Venezuelan Audiovisual Workers Union organizer, Juan Carlos Sosa ... a senior technician at State TV broadcaster Venezolana de Television (VTV) -- says it is an incredible undertaking to produce each edition of 'Alo Presidente' and while privately-owned Venevision produces a 5-nights-a-week TV soap opera called 'Torrente' with roughly the same number of production staff, they don't have to shift cameras, sound gear, production assistants, microphones, equipment operators, editors and make-up artists as well as lighting, scenery and other personnel for hundreds of miles around the country between each week's edition.

El Universal's Jose Antonio Azopardo quotes Sosa as saying the 'Alo Presidente' team makes phenomenal efforts at the drop of a hat to follow orders to the letter over mountains, savannas, deserts, plains and jungles around Venezuela's twenty-three states.

More than often than not, a week's production odyssey takes them to the most inaccessible regions of Venezuela ... like a recent program broadcast live from a hydroelectric complex in the mountains of south-western Tachira State close to the border with Colombia.

The assignment, under the organizational supervision of the Ministry of Communications & Information (MinCI) was a battle against the clock and stretched VTV's technical and personnel resources to the absolute limit. "The whole production team travelled in convoy overland for seventeen hours and arrived on-site at 6:30 a.m. to go on-air in less than seven hours! The set was up by 10:00 a.m. and we could relax for a couple of hours but we were back on the job 'live on air' at 2:30 p.m. with no breaks until the program ended at 7:30 p.m. and we finally got back to the hotel at midnight to eat and sleep..."

Worst of all, the whole production team can go through the same marathon operation week-in, week-out ... catching only a few hours sleep ... only to wake up to the -morning news in the early hours of a Sunday morning that the whole 'Alo Presidente' broadcast has been pushed aside for a sports event or abandoned completely. The only thing left is to pack hundreds of trunks with technical gear etc., and head off home to begin another round of helter-skelter some Monday morning.

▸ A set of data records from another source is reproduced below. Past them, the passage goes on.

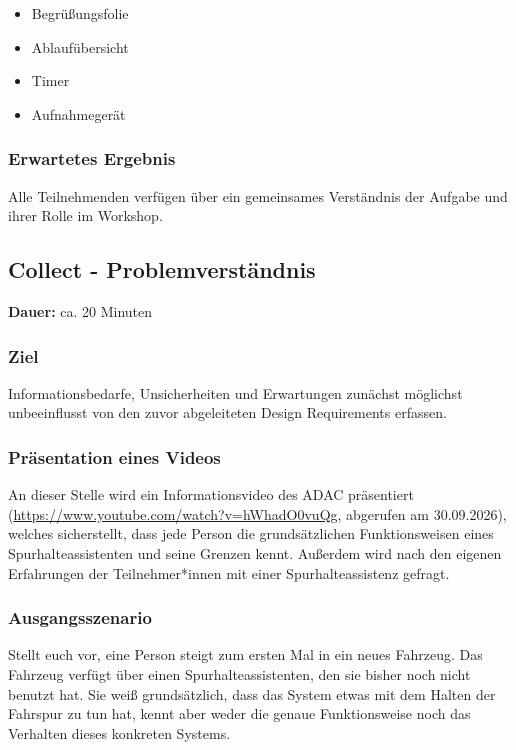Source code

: \begin{itemize}
    \item Begrüßungsfolie
    \item Ablaufübersicht
    \item Timer
    \item Aufnahmegerät
\end{itemize}

\subsubsection*{Erwartetes Ergebnis}

Alle Teilnehmenden verfügen über ein gemeinsames Verständnis der Aufgabe und ihrer Rolle im Workshop.


\clearpage

\subsection{Collect - Problemverständnis}
\label{subsec:workshop-collect}

\noindent
\textbf{Dauer:} ca. 20 Minuten

\subsubsection*{Ziel}

Informationsbedarfe, Unsicherheiten und Erwartungen zunächst möglichst
unbeeinflusst von den zuvor abgeleiteten Design Requirements erfassen.

\subsubsection*{Präsentation eines Videos}
An dieser Stelle wird ein Informationsvideo des ADAC präsentiert (\url{https://www.youtube.com/watch?v=hWhadO0vuQg}, abgerufen am 30.09.2026), welches sicherstellt, dass jede Person die grundsätzlichen Funktionsweisen eines Spurhalteassistenten und seine Grenzen kennt. Außerdem wird nach den eigenen Erfahrungen der Teilnehmer*innen mit einer Spurhalteassistenz gefragt.

\subsubsection*{Ausgangsszenario}

Stellt euch vor, eine Person steigt zum ersten Mal in ein neues Fahrzeug. Das Fahrzeug verfügt über einen Spurhalteassistenten, den sie bisher noch nicht benutzt hat. Sie weiß grundsätzlich, dass das System etwas mit dem Halten der Fahrspur zu tun hat, kennt aber weder die genaue Funktionsweise noch das Verhalten dieses konkreten Systems.

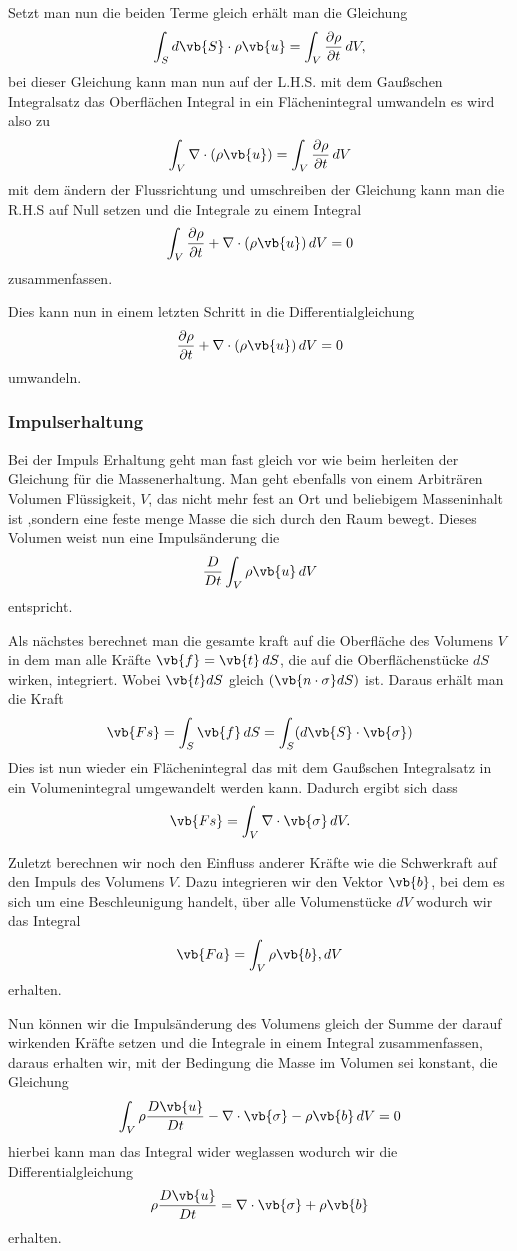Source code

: Setzt man nun die beiden Terme gleich erhält man die Gleichung 
\[\int_{S}d\vb{S}\cdot\rho\vb{u} 
=
\int_{V}\frac{\partial \rho}{\partial t} \, dV ,\] 
bei dieser Gleichung kann man nun auf der L.H.S. mit dem Gaußschen Integralsatz das Oberflächen Integral in ein Flächenintegral umwandeln es wird also zu
\[\int_{V}\nabla\cdot(\rho\vb{u}) 
=
\int_{V}\frac{\partial \rho}{\partial t} \, dV \]
mit dem ändern der Flussrichtung und umschreiben der Gleichung kann man die R.H.S auf Null setzen und die Integrale zu einem Integral
\[\int_{V}\frac{\partial \rho}{\partial t} + \nabla\cdot(\rho\vb{u})  \, dV 
= 
0\]
zusammenfassen.

Dies kann nun in einem letzten Schritt in die Differentialgleichung
\[\frac{\partial \rho}{\partial t} + \nabla\cdot(\rho\vb{u})  \, dV 
= 
0\] 
umwandeln.

\subsubsection{Impulserhaltung}
Bei der Impuls Erhaltung geht man fast gleich vor wie beim herleiten der Gleichung für die Massenerhaltung.
Man geht ebenfalls von einem Arbiträren Volumen Flüssigkeit, $V$, das nicht mehr fest an Ort und beliebigem Masseninhalt ist ,sondern eine feste menge Masse die sich durch den Raum bewegt.
Dieses Volumen weist nun eine Impulsänderung die 
\[\frac{D}{Dt}\int_{V}\rho\vb{u}\, dV\]
entspricht.

Als nächstes berechnet man die gesamte kraft auf die Oberfläche des Volumens $V$ in dem man alle Kräfte $\vb{f} = \vb{t}\,dS$, die auf die Oberflächenstücke $dS$ wirken, integriert.
Wobei $\vb{t} dS$ gleich $(\vb{n\cdot\sigma}dS)$ ist. 
Daraus erhält man die Kraft 
\[\vb{Fs} 
=
\int_{S}\vb{f}\, dS
= \int_{S} (d\vb{S}\cdot\vb{\sigma})
\]
Dies ist nun wieder ein Flächenintegral das mit dem Gaußschen Integralsatz in ein Volumenintegral umgewandelt werden kann.
Dadurch ergibt sich dass
\[\vb{Fs} 
=
\int_{V}\nabla \cdot \vb{\sigma}\, dV
.\]

Zuletzt berechnen wir noch den Einfluss anderer Kräfte wie die Schwerkraft auf den Impuls des Volumens $V$.
Dazu integrieren wir den Vektor $\vb{b}$, bei dem es sich um eine Beschleunigung handelt, über alle Volumenstücke $dV$ wodurch wir das Integral
\[\vb{Fa} 
=
\int_{V}\rho\vb{b}, dV
\]
erhalten.

Nun können wir die Impulsänderung des Volumens gleich der Summe der darauf wirkenden Kräfte setzen und die Integrale in einem Integral zusammenfassen, daraus erhalten wir, mit der Bedingung die Masse im Volumen sei konstant, die Gleichung 
\[\int_{V} \rho \frac{D\vb{u}}{Dt} - \nabla \cdot \vb{\sigma} -\rho \vb{b}\, dV
=
0
\]
hierbei kann man das Integral wider weglassen wodurch wir die Differentialgleichung
\[\rho \frac{D\vb{u}}{Dt}
= 
\nabla \cdot \vb{\sigma} +\rho \vb{b}
\]
erhalten.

The bonus for the production staff, of course, is that VTV cameramen, sound technicians etc., can count on as much as 58 hours x8 times paid overtime in a routine week's work, plus travelling expenses and hotel accommodation thrown in.

While VTV unions act to protect working conditions and wages for their members, voices are being raised over the phenomenal costs raised by the logistics in such a massive operation on behalf of the President who uses the program as a political platform to promote his new United Socialist Party of Venezuela (PSUV). The program usually highlights the many good things that the Chavez government is doing for his people, but at the same time there is little or no air-time given to any critique and members of the political opposition need not apply to make guest appearances on the show! And, since the President and his political party are making no financial contribution to the overall costs of the 'Alo Presidente' show, there is an increasing volume of rejection to why Venezuelan taxpayers should have to foot the bill ... exacerbated VTV president Yuri Pimentel recently decreed that all over non-government TV channels would have to pay the equivalent of US$60 a second for the privilege of re-broadcasting VTV's program output!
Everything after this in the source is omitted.